Mrs. Dunwoody : The hon. Gentleman will know that, increasingly, hon. Members who put questions to his Department are referred to the relevant agency. They are told that the agency must take responsibility for day-to-day operations. The hon. Gentleman has not made a case for not publishing statistics, and he certainly has not made a case for Ministers' refusal to answer questions on the Floor of the House. Why cannot we have a report that is capable of being discussed by Members of Parliament ? By his own evidence, he will by then have information.

Mr. Burt : The hon. Lady will be aware that answers to parliamentary questions that come through executive agencies are published, and that Ministers are responsible for answering on the Floor of the House any oral questions that relate to their work. In addition, there are plenty of opportunities for debate in the House about such matters.

Mr. Wallace : If questions such as those envisaged in the new clause are asked, will the Minister answer them, or will he refer them to the executive agency ?

Mr. Burt : It will depend on the nature of the question. Hon. Members know that the next steps agencies are being developed in an attempt to separate the operational arm of Government from the policy arm. Policy questions are always answered by Ministers, but questions about operations can be answered more speedily by the executive agencies. Ultimately, however, Ministers are responsible for operations.

Mr. Dafydd Wigley (Caernarfon) : I should like to refer to a matter that I raised during a recent meeting with the Minister. Can the hon. Gentleman assure us that, under the new regime, the range of questions answered will be no narrower than in the past ? Can he give an assurance that, when an hon. Member presses for an answer from a Minister rather than from the agency, the Minister will not refuse to reply ?

Column 197

Mr. Burt : The rules governing parliamentary questions may be a little more strict than those governing letters. Suppose, for example, that an hon. Member presses for an answer from me about a particular operational matter relating to the Child Support Agency. I take the view that the chief executive should first deal with the query. That is the purpose of the agency. However, if ultimately pressed, I shall answer by letter. Slightly different rules may apply to parliamentary questions. However, such questions are always published, so the information is made available.

I should like now to deal with a number of specific issues in relation to new clause 3. The debate was started with the usual comments about the Government's mean-mindedness. I should like to put in hon. Members' pipes three facts for them to smoke later--if such a metaphor is not politically incorrect these days.

The Government's record on benefits for disabled people is extraordinarily good. Spending has increased by 225 per cent. since 1978-79, and it is currently some £16.5 billion. The disability living allowance, which the Conservative Government introduced, has already brought 500,000 successful claims. Expenditure on invalid care allowance was £4 million in 1978, and it is now £366 million. I could give many more statistics, but I shall not do so. Any suggestion that the Government have been mean-minded in relation to the disabled is absolute fantasy, so I do not expect to hear that argument again tonight.

6.45 pm

The test of medical incapacity for work has constituted the meat of this discussion. What do we mean by "medical incapacity for work" ? [Interruption.] I tried in Committee to give an explanation, and I am happy to repeat that explanation for the benefit of those who were not members of the Committee and for those who want further clarification.

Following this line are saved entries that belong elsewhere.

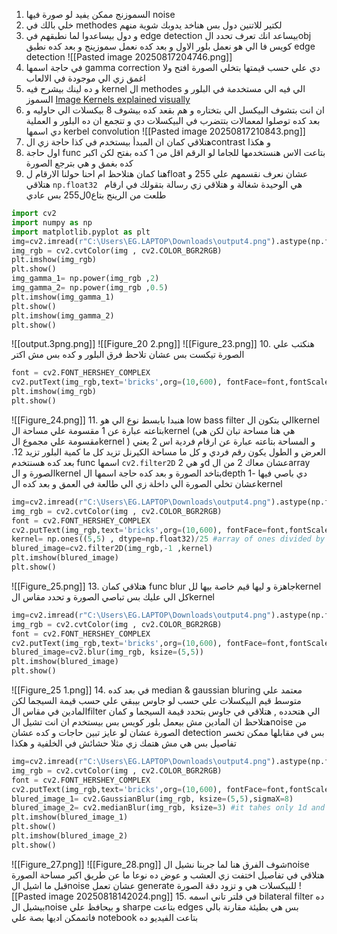 1. السموزنج ممكن يفيد لو صورة فيها noise
2. خلي بالك في methodes  لكتير للاتنين دول بس هناخد يدوبك شوية منهم
3. و دول بيساعدوا لما نطبقهم في edge detection بيساعد انك تعرف تحدد الobj  كويس فا الي هو نعمل بلور الاول و بعد كده نعمل سموزينج و بعد كده نطبق edge detection 
![[Pasted image 20250817204746.png]]
4. في حاجة اسمها gamma correction  دي علي حسب قيمتها بتخلي الصورة افتح ولا اغمق زي الي موجودة في الالعاب 
5. و ده لينك بيشرح فيه kernel  ال methodes  الي فيه الي مستخدمة في البلور و السموز [Image Kernels explained visually](https://setosa.io/ev/image-kernels/)
6. ان انت بتشوف البيكسل الي بتختاره و هم بقعد كده بيشوف 8 بيكسلات الي حاوليه و بعد كده توصلوا لمعمالات بتتضرب في البيكسلات دي و تتجمع ان ده البلور و العملية دي اسمها kerbel convolution
![[Pasted image 20250817210843.png]]
7. هتلاقي كمان ان المبدأ بيستخدم في كذا حاجة زي الcontrast و هكذا
8. اول حاجة func  بتاعت الاس هنستخدمها للجاما لو الرقم اقل من 1 كده بفتح لكن اكبر كده بغمق و هي بترجع الصورة 
9. هنا كمان هتلاحظ ام احنا حولنا الارقام لfloat  عشان نعرف نقسمهم علي 255  و هتلاقي `np.float32 ` هي الوحيدة شغالة و هتلاقي زي رسالة بتقولك في ارقام طلعت من الرينج بتاع0ل255 بس عادي
```python
import cv2
import numpy as np
import matplotlib.pyplot as plt
img=cv2.imread(r"C:\Users\EG.LAPTOP\Downloads\output4.png").astype(np.float32)/255
img_rgb = cv2.cvtColor(img , cv2.COLOR_BGR2RGB)
plt.imshow(img_rgb)
plt.show()
img_gamma_1= np.power(img_rgb ,2)
img_gamma_2= np.power(img_rgb ,0.5)
plt.imshow(img_gamma_1)
plt.show()
plt.imshow(img_gamma_2) 
plt.show()
```
![[output.3png.png]]
![[Figure_20 2.png]]
![[Figure_23.png]]
10. هنكتب علي الصورة تيكست بس عشان تلاحظ فرق البلور و كده بس مش اكتر
```python
font = cv2.FONT_HERSHEY_COMPLEX
cv2.putText(img_rgb,text='bricks',org=(10,600), fontFace=font,fontScale= 8,color=(255,0,0),thickness=4)
plt.imshow(img_rgb)
plt.show()
```
![[Figure_24.png]]
11. هنبدا بابسط نوع الي هو low bass filter  الي بتكون الkernel  بتاعته عبارة عن 1 مقسومة علي  مساحة الkernel (هي هنا مساحة تبان لكن هي مقسومة علي مجموع الkernel ) و المساحة بتاعته عبارة عن ارقام فردية اس 2 يعني العرض و الطول يكون رقم فردي و كل ما مساحة الكيرنل تزيد كل ما كمية البلور تزيد
12. بعد كده هسنتخدم func  اسمها `cv2.filter2D` و هي 2d  عشان معاك 2 من الarray الصورة و الkernel بتاخد الصورة و بعد كده حاجة اسمها الdepth  دي باصي فيها -1 عشان تخلي الصورة الي داخلة زي الي طالعة في العمق  و بعد كده الkernel
```python
img=cv2.imread(r"C:\Users\EG.LAPTOP\Downloads\output4.png").astype(np.float32)/255
img_rgb = cv2.cvtColor(img , cv2.COLOR_BGR2RGB)
font = cv2.FONT_HERSHEY_COMPLEX
cv2.putText(img_rgb,text='bricks',org=(10,600), fontFace=font,fontScale= 8,color=(255,0,0),thickness=4)
kernel= np.ones((5,5) , dtype=np.float32)/25 #array of ones divided by sum of elements
blured_image=cv2.filter2D(img_rgb,-1 ,kernel)
plt.imshow(blured_image)
plt.show()
```
![[Figure_25.png]]
13. هتلاقي كمان func blur  جاهزة و ليها قيم خاصة بيها للkernel  كل الي عليك بس تباصي الصورة و تحدد مقاس الkernel 
```python
img=cv2.imread(r"C:\Users\EG.LAPTOP\Downloads\output4.png").astype(np.float32)/255
img_rgb = cv2.cvtColor(img , cv2.COLOR_BGR2RGB)
font = cv2.FONT_HERSHEY_COMPLEX
cv2.putText(img_rgb,text='bricks',org=(10,600), fontFace=font,fontScale= 8,color=(255,0,0),thickness=4)
blured_image=cv2.blur(img_rgb, ksize=(5,5))
plt.imshow(blured_image)
plt.show()
```
![[Figure_25 1.png]]
14. في بعد كده median & gaussian bluring  معتمد علي متوسط قيم البيكسلات علي حسب لو جاوس بيبقي علي حسب  قيمة السيجما لكن المادين في مقاس الfilter الي هتحدده , هتلاقي في جاوس بتحدد قيمة السيجما و كمان هتلاحظ ان المادين مش بيعمل بلور كويس بس بيستخدم ان انت تشيل الnoise  من الصورة عشان لو عايز تبين حاجات و كده عشان detection بس في مقابلها ممكن تخسر تفاصيل بس هي مش هتمك زي مثلا حشائش في الخلفية و هكذا
```python
img=cv2.imread(r"C:\Users\EG.LAPTOP\Downloads\output4.png").astype(np.float32)/255
img_rgb = cv2.cvtColor(img , cv2.COLOR_BGR2RGB)
font = cv2.FONT_HERSHEY_COMPLEX
cv2.putText(img_rgb,text='bricks',org=(10,600), fontFace=font,fontScale= 8,color=(255,0,0),thickness=4)
blured_image_1= cv2.GaussianBlur(img_rgb, ksize=(5,5),sigmaX=8)
blured_image_2= cv2.medianBlur(img_rgb, ksize=3) #it tahes only 1d and powerd it to 2
plt.imshow(blured_image_1)
plt.show()
plt.imshow(blured_image_2)
plt.show()
```
![[Figure_27.png]]
![[Figure_28.png]]
شوف الفرق هنا لما جربنا نشيل الnoise  هتلاقي في تفاصيل اختفت زي العشب و عوض ده نوعا ما عن طريق اكبر مساحة الصورة قبل ما اشيل الnoise عشان تعمل generate للبيكسلات هي و تزود دقة الصورة 
![[Pasted image 20250818142024.png]]
15. في فلتر تاني اسمه bilateral filter  ده بيشيل الnoise  و بيحافظ علي sharpe  بتاعت edges  بس هي بطيئة مقارنة بالي فاتممكن اديها بصة علي notebook  بتاعت الفيديو ده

We mean a restriction or lack of ability to perform the activities involved in working. We do not mean a restriction or lack of ability per se. Nor do we have in mind the fact that the likelihood of getting a particular job is reduced by factors other than medical ones. We are interested in the point at which the ability to do any form of work is substantially reduced--not the point at which all work becomes impossible.

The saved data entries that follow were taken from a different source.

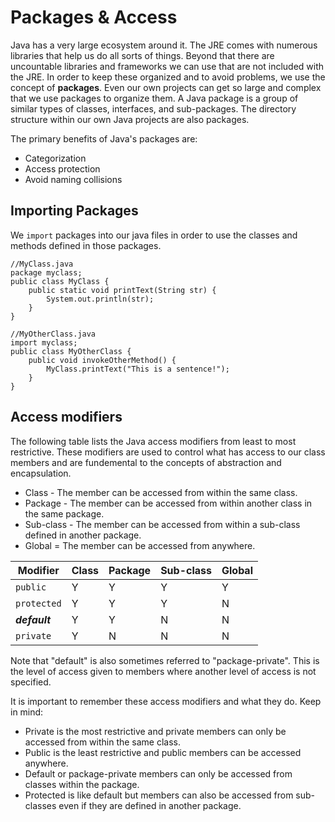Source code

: # Packages & Access
Java has a very large ecosystem around it. The JRE comes with numerous libraries that help us do all sorts of things. Beyond that there are uncountable libraries and frameworks we can use that are not included with the JRE. In order to keep these organized and to avoid problems, we use the concept of **packages**. Even our own projects can get so large and complex that we use packages to organize them. A Java package is a group of similar types of classes, interfaces, and sub-packages. The directory structure within our own Java projects are also packages.  
  
The primary benefits of Java's packages are:
 - Categorization
 - Access protection
 - Avoid naming collisions
  
## Importing Packages
We `import` packages into our java files in order to use the classes and methods defined in those packages. 
```
//MyClass.java
package myclass;
public class MyClass {
    public static void printText(String str) {
        System.out.println(str);
    }
}

//MyOtherClass.java
import myclass;
public class MyOtherClass {
    public void invokeOtherMethod() {
        MyClass.printText("This is a sentence!");
    }
}
```
  
## Access modifiers 
The following table lists the Java access modifiers from least to most restrictive. These modifiers are used to control what has access to our class members and are fundemental to the concepts of abstraction and encapsulation.
 - Class - The member can be accessed from within the same class.
 - Package - The member can be accessed from within another class in the same package.
 - Sub-class - The member can be accessed from within a sub-class defined in another package.
 - Global = The member can be accessed from anywhere.

| **Modifier** | **Class** | **Package** | **Sub-class** | **Global** |
| ------------ | --------- | ----------- | ------------- | ---------- |
| `public` | Y | Y | Y | Y |
| `protected` | Y | Y | Y | N |
| ***default*** | Y | Y | N | N |
| `private` | Y | N | N | N |
  
Note that "default" is also sometimes referred to "package-private". This is the level of access given to members where another level of access is not specified.

It is important to remember these access modifiers and what they do. Keep in mind:
 - Private is the most restrictive and private members can only be accessed from within the same class. 
 - Public is the least restrictive and public members can be accessed anywhere.
 - Default or package-private members can only be accessed from classes within the package.
 - Protected is like default but members can also be accessed from sub-classes even if they are defined in another package.




  
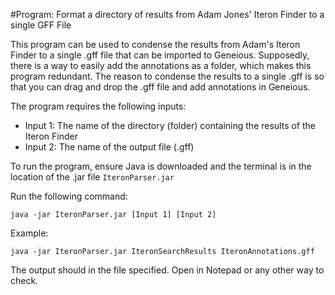 #Program: Format a directory of results from Adam Jones' Iteron Finder to a single GFF File

This program can be used to condense the results from Adam's Iteron Finder to a single .gff file that can be imported to Geneious. Supposedly, there is a way to easily add the annotations as a folder, which makes this program redundant. The reason to condense the results to a single .gff is so that you can drag and drop the .gff file and add annotations in Geneious.

The program requires the following inputs:

- Input 1: The name of the directory (folder) containing the results of the Iteron Finder
- Input 2: The name of the output file (.gff)

To run the program, ensure Java is downloaded and the terminal is in the location of the .jar file ```IteronParser.jar```

Run the following command: 
```
java -jar IteronParser.jar [Input 1] [Input 2]
```
Example: 
```
java -jar IteronParser.jar IteronSearchResults IteronAnnotations.gff
```
The output should in the file specified. Open in Notepad or any other way to check.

We are trying to establish a threshold above which it would be unreasonable to expect people to work. Many disabled people will choose to work, but benefit will be available to those who do not. This is the Professor Stephen Hawking argument. There will clearly be no question of anyone in a position like that of Professor Hawking being required to work. That that remarkable man is able to work bears testimony to the fact that there are others, similarly disabled, who work

Dr. John Reid (Motherwell, North) : Will the hon. Gentleman give way ?

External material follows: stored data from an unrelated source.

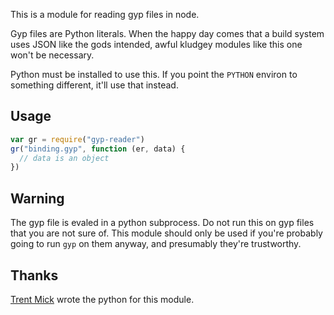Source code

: This is a module for reading gyp files in node.

Gyp files are Python literals.  When the happy day comes that a build
system uses JSON like the gods intended, awful kludgey modules like this
one won't be necessary.

Python must be installed to use this.  If you point the `PYTHON` environ
to something different, it'll use that instead.

## Usage

```javascript
var gr = require("gyp-reader")
gr("binding.gyp", function (er, data) {
  // data is an object
})
```

## Warning

The gyp file is evaled in a python subprocess.  Do not run this on gyp
files that you are not sure of.  This module should only be used if
you're probably going to run `gyp` on them anyway, and presumably
they're trustworthy.

## Thanks

[Trent Mick](https://github.com/trentm) wrote the python for this module.
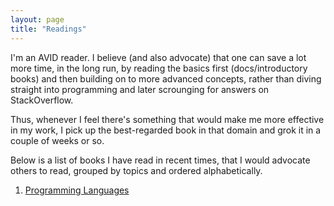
 ```yaml
---
layout: page
title: "Readings"
---
```


I'm an AVID reader. I believe (and also advocate) that one can save a lot more time, in the long run, by reading the basics first (docs/introductory books) and then building on to more advanced concepts, rather than diving straight into programming and later scrounging for answers on StackOverflow.

Thus, whenever I feel there's something that would make me more effective in my work, I pick up the best-regarded book in that domain and grok it in a couple of weeks or so.

Below is a list of books I have read in recent times, that I would advocate others to read, grouped by topics and ordered alphabetically. 

1. [Programming Languages]("pl.md")
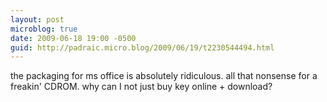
 ```yaml
---
layout: post
microblog: true
date: 2009-06-18 19:00 -0500
guid: http://padraic.micro.blog/2009/06/19/t2230544494.html
---
```

the packaging for ms office is absolutely ridiculous. all that nonsense for a freakin' CDROM. why can I not just buy key online + download?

Mr. Burt : I have too much to get through. Several hon. Members who were on the Committee and who have been present throughout this debate need answers.

The threshold is not one above which it would be reasonable to expect anybody to be able to work. [Interruption.] Exactly : if Stephen Hawking can work, anyone can work. Clearly, that cannot be the test.

We are trying, through a process of consultation and consensus, to get a wide range of people--panel members and those they consult--to provide their definition of

Column 198

incapacity for work : a definition that relates functional limitation to a substantial reduction in the ability to do work of some kind. That is what is being discussed at the moment. A number of points were made by my hon. Friend the Member for Stratford-on- Avon (Mr. Howarth), whose contribution I greatly appreciated. My hon. Friend referred in particular to disabled people's disadvantage in the jobs market.

All employment services and training--enterprise and education programmes and services for unemployed people--are open to people with disabilities, often with the entry criteria relaxed. There is a wide range of services and schemes for those who need special help. In 1992-93, 62,978 people with disabilities were placed in jobs. That is an indication of what can happen, and it is a point of great importance.

A number of questions about the snapshot element were raised. Is the medical test a snapshot ? No, it is not. It involves the completion of a questionnaire by the claimant, a statement of diagnosis by the claimant's general practitioner, a list of principal disabling conditions and, where required, referral to a departmental doctor for a report or examination.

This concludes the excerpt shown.